— Data extracted from a collection —
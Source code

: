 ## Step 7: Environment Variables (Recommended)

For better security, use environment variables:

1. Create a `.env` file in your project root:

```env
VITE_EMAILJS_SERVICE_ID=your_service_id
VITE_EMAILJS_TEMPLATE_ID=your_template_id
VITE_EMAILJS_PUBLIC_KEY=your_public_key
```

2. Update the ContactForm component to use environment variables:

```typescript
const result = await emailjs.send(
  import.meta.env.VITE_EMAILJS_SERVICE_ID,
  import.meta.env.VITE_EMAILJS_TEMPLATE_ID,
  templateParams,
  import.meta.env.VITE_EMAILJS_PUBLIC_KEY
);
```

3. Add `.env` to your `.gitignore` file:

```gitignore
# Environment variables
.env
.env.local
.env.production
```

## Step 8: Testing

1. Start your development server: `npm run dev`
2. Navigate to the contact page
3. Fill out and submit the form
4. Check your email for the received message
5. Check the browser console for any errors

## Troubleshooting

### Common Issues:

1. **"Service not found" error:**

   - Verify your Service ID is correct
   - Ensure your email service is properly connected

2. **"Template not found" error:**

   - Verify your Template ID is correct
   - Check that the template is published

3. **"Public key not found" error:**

--

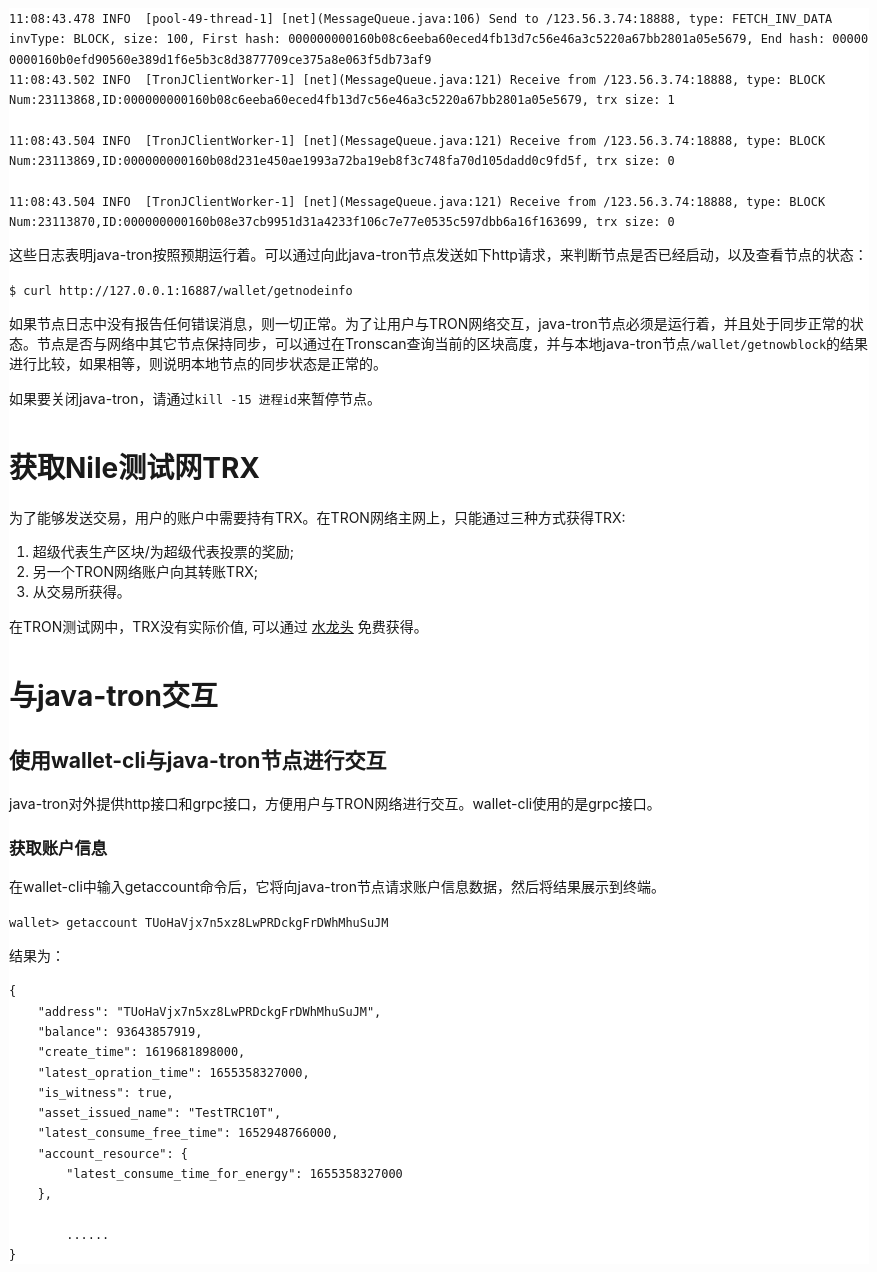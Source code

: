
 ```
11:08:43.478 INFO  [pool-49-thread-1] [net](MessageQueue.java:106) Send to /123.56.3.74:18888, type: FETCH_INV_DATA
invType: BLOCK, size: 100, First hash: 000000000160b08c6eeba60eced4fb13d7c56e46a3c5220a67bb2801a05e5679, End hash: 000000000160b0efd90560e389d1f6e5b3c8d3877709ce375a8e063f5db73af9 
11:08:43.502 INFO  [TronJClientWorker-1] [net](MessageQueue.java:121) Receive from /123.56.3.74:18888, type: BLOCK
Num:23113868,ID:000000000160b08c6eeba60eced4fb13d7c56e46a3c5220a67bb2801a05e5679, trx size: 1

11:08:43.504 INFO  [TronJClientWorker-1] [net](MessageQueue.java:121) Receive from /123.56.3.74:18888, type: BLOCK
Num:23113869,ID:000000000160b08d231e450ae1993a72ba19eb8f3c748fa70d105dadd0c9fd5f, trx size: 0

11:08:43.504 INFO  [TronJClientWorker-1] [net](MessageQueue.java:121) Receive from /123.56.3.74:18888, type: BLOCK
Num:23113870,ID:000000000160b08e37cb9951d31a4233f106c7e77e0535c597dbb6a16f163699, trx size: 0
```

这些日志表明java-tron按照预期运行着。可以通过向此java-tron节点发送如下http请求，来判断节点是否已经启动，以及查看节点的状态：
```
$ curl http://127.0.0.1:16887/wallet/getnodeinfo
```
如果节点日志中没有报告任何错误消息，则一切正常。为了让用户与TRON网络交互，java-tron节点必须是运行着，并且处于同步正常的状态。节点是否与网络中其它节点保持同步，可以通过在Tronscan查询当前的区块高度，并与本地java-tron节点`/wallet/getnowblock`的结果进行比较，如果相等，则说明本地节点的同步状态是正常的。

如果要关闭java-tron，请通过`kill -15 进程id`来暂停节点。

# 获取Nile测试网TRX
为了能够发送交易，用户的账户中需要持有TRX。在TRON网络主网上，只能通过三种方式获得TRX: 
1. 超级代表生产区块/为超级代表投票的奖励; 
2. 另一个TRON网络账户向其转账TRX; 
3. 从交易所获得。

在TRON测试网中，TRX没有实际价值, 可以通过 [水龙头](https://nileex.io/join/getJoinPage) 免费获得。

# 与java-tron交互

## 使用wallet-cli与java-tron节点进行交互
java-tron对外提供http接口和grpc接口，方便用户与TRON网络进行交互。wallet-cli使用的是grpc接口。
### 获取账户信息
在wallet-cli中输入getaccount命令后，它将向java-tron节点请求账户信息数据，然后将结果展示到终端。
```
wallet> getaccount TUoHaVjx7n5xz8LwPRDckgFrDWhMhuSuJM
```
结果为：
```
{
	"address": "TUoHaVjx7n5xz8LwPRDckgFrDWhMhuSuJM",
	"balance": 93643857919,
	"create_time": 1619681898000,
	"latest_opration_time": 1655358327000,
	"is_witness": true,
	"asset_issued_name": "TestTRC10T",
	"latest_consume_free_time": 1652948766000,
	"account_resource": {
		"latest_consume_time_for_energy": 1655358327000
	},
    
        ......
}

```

— Exercise —
Look for the word "import" in every line of the records. State how many lines contain it, and write only the number.

— Solution —
3